# Animated raven



## zeenon (Oct 27, 2006)

Well, haven't posted much because I've been so busy working on my new animated raven. Let me know what you think and if I should change anything?

The video is just the VSA demo going through the movements. I haven't sat down and created a routine yet. (video is under Misc Props)
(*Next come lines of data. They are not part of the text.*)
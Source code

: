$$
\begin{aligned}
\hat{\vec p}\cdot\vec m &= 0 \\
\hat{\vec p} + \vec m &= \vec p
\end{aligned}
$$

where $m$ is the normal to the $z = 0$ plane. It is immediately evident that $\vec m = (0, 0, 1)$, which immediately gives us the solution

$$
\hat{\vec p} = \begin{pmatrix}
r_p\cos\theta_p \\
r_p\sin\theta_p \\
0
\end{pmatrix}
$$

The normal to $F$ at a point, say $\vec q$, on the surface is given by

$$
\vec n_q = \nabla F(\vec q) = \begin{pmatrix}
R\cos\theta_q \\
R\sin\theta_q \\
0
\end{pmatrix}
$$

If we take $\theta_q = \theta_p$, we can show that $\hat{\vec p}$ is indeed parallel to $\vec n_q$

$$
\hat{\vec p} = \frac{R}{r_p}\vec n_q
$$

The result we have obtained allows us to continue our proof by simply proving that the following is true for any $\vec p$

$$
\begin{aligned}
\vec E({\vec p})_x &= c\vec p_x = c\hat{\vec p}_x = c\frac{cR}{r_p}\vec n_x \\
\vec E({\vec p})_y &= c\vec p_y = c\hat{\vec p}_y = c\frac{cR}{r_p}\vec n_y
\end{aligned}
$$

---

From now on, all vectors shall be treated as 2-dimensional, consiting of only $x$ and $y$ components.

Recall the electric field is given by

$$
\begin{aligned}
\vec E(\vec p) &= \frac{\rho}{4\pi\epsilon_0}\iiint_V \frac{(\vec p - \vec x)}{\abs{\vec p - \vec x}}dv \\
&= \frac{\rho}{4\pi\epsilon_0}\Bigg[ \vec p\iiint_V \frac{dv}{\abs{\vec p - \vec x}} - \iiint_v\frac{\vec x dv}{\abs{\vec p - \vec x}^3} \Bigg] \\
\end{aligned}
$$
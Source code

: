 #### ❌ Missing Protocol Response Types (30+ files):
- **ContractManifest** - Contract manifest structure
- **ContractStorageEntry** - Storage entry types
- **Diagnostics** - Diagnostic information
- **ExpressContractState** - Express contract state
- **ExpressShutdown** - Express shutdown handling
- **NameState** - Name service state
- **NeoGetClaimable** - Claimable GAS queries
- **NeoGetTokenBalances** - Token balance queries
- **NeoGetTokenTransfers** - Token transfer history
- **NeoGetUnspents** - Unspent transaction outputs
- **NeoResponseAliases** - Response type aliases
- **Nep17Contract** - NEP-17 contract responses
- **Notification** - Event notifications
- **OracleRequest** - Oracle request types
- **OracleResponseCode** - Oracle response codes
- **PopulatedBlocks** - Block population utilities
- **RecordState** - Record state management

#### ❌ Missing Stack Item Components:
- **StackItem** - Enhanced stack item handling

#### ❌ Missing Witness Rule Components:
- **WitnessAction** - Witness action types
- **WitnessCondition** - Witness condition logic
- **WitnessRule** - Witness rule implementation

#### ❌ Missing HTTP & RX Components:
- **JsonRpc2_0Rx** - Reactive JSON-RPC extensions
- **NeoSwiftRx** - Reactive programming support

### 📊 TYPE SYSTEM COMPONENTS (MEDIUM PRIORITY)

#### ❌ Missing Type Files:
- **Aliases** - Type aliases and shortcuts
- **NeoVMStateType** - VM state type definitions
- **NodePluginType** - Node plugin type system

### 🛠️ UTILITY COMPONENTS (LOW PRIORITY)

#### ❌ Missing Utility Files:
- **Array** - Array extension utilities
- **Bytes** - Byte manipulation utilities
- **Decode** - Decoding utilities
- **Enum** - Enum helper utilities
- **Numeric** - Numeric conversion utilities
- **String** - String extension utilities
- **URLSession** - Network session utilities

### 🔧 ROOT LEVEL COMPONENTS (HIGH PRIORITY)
http://www.deadmansinne.com

Z


----------



## Dr Morbius (Sep 21, 2004)

Very cool! I love that wing motion!


----------



## ScareFX (Aug 18, 2004)

Very nice prop zeenon. Looking forward to seeing the progress on that one.


----------



## BudMan (Mar 6, 2007)

Very nice job, can't wait to see the final product.


----------



## Richie (Jan 4, 2007)

The uses for that are endless, great piece of work.


----------



## Sickie Ickie (Jun 20, 2006)

Truley cool!


----------



## Wyatt Furr (Jun 5, 2006)

Amazing Work
Cant wait to see the finished product


----------



## Revenant (Mar 17, 2007)

_Change_ anything?

Yeah, put feathers on it! Outside of that, I wouldn't change a thing... that's a work of art! Sweet!!:jol:


----------



## slimy (Jul 12, 2006)

Very nice.


Looked through the rest of your site, you are very talented.


----------



## Dr Morbius (Sep 21, 2004)

Hey Zeenon, what kind/rated wall wart are you using?


----------



## Lilly (Jun 13, 2006)

Your Raven is really quite nice...

adding feathers would be great and maybe you can make a beak out of hot glue or clay otherwise excellent....


----------



## zeenon (Oct 27, 2006)

It's a 5VDC 1000mA transformer.

Feathers and a beak are coming. I'm trying to make a shell out of fiberglass so I can ditch the foam, but it's proving harder then I first thought.

Z


----------



## Dr Morbius (Sep 21, 2004)

Whats wrong with foam?


----------



## zeenon (Oct 27, 2006)

Well, I was worried the foam won't hold up to glueing the feather on and I didn't have a good plan for attaching the foam to the bird itself. I wanted to make it fully servicable, in the event a servo went south. The shell turned out pretty good once I got resin that was not 5 years old.

Z


----------



## Dr Morbius (Sep 21, 2004)

I'm glad it's working out fer ya!


----------



## The_Caretaker (Mar 6, 2007)

If you want to remove the shell, use velcro, some of the pre-glued velcro has industrial strength adhesives and is made to stick to metals. Alot of interiao car doors are now being held on with it.


----------



## darryl (Mar 23, 2006)

truely amazing. Especially the wings, how they fold out and then up and down. I too can't wait for a final view. Good Luck!!


----------



## One of the Devils Rejects (Jul 16, 2006)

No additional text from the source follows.